I wanted to know what is the correct way to save a tensorflow model that I have trained in python so that I can import it in OpenCV using the dnn module of opencv. This is my Tensorflow graph
X = tf.placeholder(tf.float32, [None,training_set.shape[1]],name = 'X')
Y = tf.placeholder(tf.float32,[None,training_labels.shape[1]], name = 'Y')
A1 = tf.contrib.layers.fully_connected(X, num_outputs = 50, activation_fn = tf.nn.relu)
A1 = tf.nn.dropout(A1, 0.8)
A2 = tf.contrib.layers.fully_connected(A1, num_outputs = 2, activation_fn = None)
cost = tf.reduce_mean(tf.nn.softmax_cross_entropy_with_logits(logits = A2, labels = Y))
global_step = tf.Variable(0, trainable=False)
start_learning_rate = 0.001
learning_rate = tf.train.exponential_decay(start_learning_rate, global_step, 100, 0.1, True )

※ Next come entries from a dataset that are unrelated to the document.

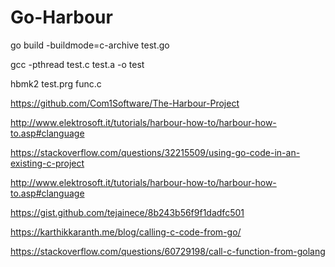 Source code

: # Go-Harbour

 go build -buildmode=c-archive test.go

 gcc -pthread test.c test.a -o test

 hbmk2 test.prg func.c

https://github.com/Com1Software/The-Harbour-Project

http://www.elektrosoft.it/tutorials/harbour-how-to/harbour-how-to.asp#clanguage

https://stackoverflow.com/questions/32215509/using-go-code-in-an-existing-c-project

http://www.elektrosoft.it/tutorials/harbour-how-to/harbour-how-to.asp#clanguage

https://gist.github.com/tejainece/8b243b56f9f1dadfc501

https://karthikkaranth.me/blog/calling-c-code-from-go/

https://stackoverflow.com/questions/60729198/call-c-function-from-golang


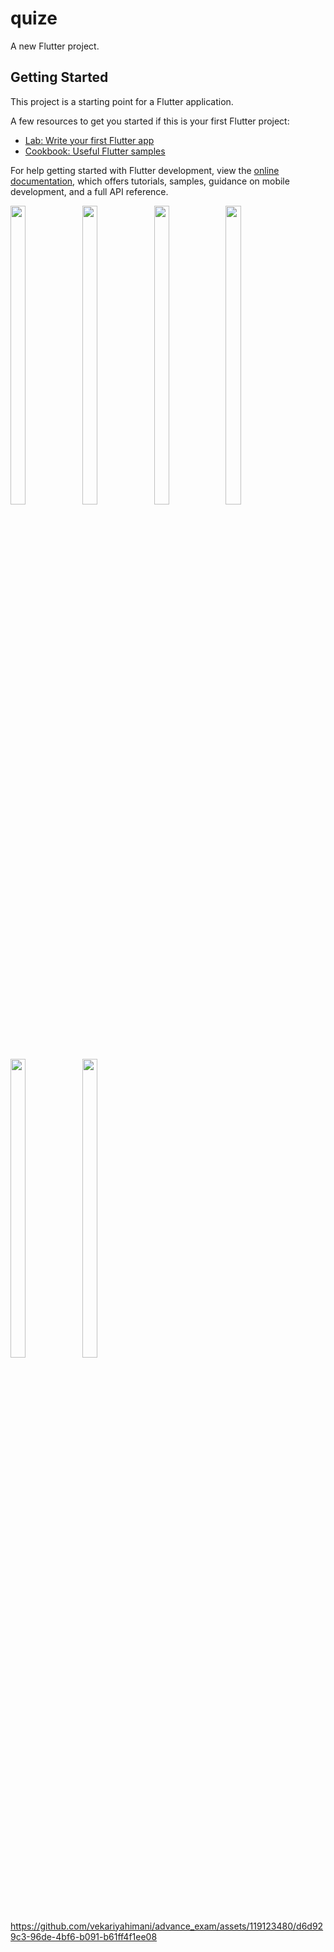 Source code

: # quize

A new Flutter project.

## Getting Started

This project is a starting point for a Flutter application.

A few resources to get you started if this is your first Flutter project:

- [Lab: Write your first Flutter app](https://docs.flutter.dev/get-started/codelab)
- [Cookbook: Useful Flutter samples](https://docs.flutter.dev/cookbook)

For help getting started with Flutter development, view the
[online documentation](https://docs.flutter.dev/), which offers tutorials,
samples, guidance on mobile development, and a full API reference.

<p>
<img src="https://github.com/vekariyahimani/advance_exam/assets/119123480/bfebca8b-027b-4523-92b7-0d9acc80eaa9"width=22% height=35%>
<img src="https://github.com/vekariyahimani/advance_exam/assets/119123480/8d379eec-4ac7-45ec-83ce-57a21549f011"width=22% height=35%>
<img src="https://github.com/vekariyahimani/advance_exam/assets/119123480/2a56276d-4197-4576-9cd4-8b957419411e"width=22% height=35%>
<img src="https://github.com/vekariyahimani/advance_exam/assets/119123480/83340ae4-30c7-45aa-90fc-50f31acfa791"width=22% height=35%>
<img src="https://github.com/vekariyahimani/advance_exam/assets/119123480/88102c21-47cd-4e76-9ce7-ecead5843fc5"width=22% height=35%>
<img src="https://github.com/vekariyahimani/advance_exam/assets/119123480/528422d1-79a1-4d7a-be20-a0f46cbee382"width=22% height=35%>


https://github.com/vekariyahimani/advance_exam/assets/119123480/d6d929c3-96de-4bf6-b091-b61ff4f1ee08

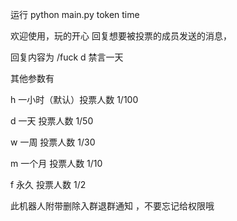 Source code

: 运行
python main.py token time

欢迎使用，玩的开心
回复想要被投票的成员发送的消息，

回复内容为 /fuck d 禁言一天 
 
其他参数有 
 
 h 一小时（默认）投票人数 1/100 
 
 d 一天  投票人数 1/50 
 
 w 一周  投票人数 1/30 
 
 m 一个月 投票人数 1/10 
 
 f 永久 投票人数 1/2 
 
此机器人附带删除入群退群通知 ，不要忘记给权限哦
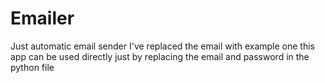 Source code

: # Emailer
Just automatic email sender
I've replaced the email with example one 
this app can be used directly just by replacing the email and password in the python file

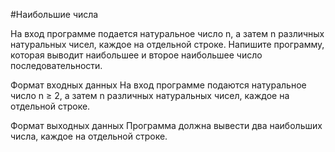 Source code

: #Наибольшие числа

На вход программе подается натуральное число n, а затем n различных натуральных чисел, каждое на отдельной строке. 
Напишите программу, которая выводит наибольшее и второе наибольшее число последовательности.

Формат входных данных
На вход программе подаются натуральное число n ≥ 2, а затем n различных натуральных чисел, каждое на отдельной строке.

Формат выходных данных
Программа должна вывести два наибольших числа, каждое на отдельной строке. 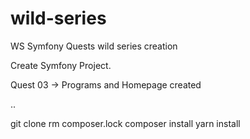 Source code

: # wild-series
WS Symfony Quests wild series creation

Create Symfony Project. 

Quest 03 -> Programs and Homepage created

..

git clone
rm composer.lock
composer install
yarn install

optimizer = tf.train.AdamOptimizer(learning_rate=learning_rate).minimize(cost)
As you can see it doesn't contain any variables. So my question is how should this graph be saved in Tensorflow so that it can be loaded using cv::dnn::readNetFromTensorflow
. Should I save the model as .pb
or .pbtxt
file. And will the .pb
or .pbtxt
contain the graph as well as the weights or just the graph ??. How to load both the graph and the weights in OpenCV ??.